What you are asked to do:
Across all the entries, how many lines hold "Jupyter"? Answer with that number and nothing else.

Stored data:
════════

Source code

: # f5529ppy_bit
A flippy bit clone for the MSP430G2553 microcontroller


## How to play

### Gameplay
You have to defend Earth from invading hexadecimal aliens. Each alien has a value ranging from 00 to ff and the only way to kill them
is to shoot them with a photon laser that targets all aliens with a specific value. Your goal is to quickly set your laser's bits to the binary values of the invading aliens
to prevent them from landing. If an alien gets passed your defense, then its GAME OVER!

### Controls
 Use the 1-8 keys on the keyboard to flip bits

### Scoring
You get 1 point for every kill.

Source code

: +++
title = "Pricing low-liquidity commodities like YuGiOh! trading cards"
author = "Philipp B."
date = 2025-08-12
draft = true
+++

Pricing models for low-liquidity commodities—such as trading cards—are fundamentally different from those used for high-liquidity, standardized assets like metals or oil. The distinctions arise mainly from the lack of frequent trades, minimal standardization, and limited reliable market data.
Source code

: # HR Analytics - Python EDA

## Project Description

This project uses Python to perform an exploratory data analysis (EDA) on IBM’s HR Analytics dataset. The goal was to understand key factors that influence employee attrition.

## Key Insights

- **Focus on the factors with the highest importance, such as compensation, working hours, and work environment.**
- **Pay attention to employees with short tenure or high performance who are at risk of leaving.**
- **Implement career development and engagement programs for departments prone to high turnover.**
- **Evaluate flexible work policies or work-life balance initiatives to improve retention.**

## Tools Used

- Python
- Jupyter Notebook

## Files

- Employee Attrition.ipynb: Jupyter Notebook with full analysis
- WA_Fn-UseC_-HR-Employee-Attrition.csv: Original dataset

════════

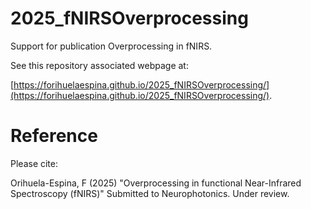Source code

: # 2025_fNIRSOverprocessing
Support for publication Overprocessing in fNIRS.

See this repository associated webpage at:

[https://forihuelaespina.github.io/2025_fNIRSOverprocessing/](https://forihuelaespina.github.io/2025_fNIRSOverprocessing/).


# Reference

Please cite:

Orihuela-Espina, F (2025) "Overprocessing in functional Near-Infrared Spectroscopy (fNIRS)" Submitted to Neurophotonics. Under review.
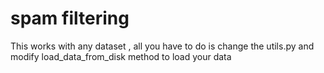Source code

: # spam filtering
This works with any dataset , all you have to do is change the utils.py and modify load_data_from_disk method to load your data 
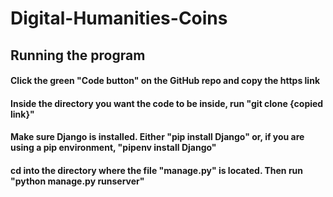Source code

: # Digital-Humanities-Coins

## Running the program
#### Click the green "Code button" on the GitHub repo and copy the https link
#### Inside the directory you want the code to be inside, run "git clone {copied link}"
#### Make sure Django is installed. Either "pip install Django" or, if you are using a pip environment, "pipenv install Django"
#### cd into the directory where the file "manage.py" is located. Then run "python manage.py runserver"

════════

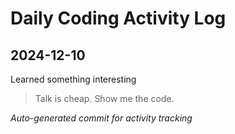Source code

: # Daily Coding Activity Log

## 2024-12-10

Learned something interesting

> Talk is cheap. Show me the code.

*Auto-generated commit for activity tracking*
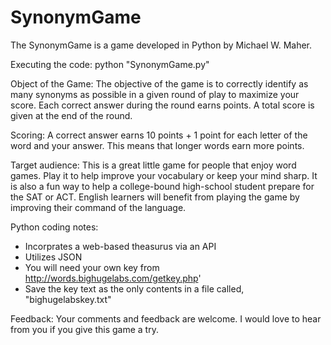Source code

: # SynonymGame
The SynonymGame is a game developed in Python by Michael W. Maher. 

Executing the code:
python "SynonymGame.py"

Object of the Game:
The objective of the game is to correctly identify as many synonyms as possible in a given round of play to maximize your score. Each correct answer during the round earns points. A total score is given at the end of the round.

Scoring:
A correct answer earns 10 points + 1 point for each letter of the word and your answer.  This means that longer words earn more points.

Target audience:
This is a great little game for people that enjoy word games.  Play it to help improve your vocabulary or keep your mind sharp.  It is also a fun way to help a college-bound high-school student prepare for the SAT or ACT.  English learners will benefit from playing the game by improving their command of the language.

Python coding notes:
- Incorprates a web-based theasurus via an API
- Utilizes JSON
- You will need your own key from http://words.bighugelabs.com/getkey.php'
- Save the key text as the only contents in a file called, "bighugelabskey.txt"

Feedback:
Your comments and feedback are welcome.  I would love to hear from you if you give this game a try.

════════

Written response:
2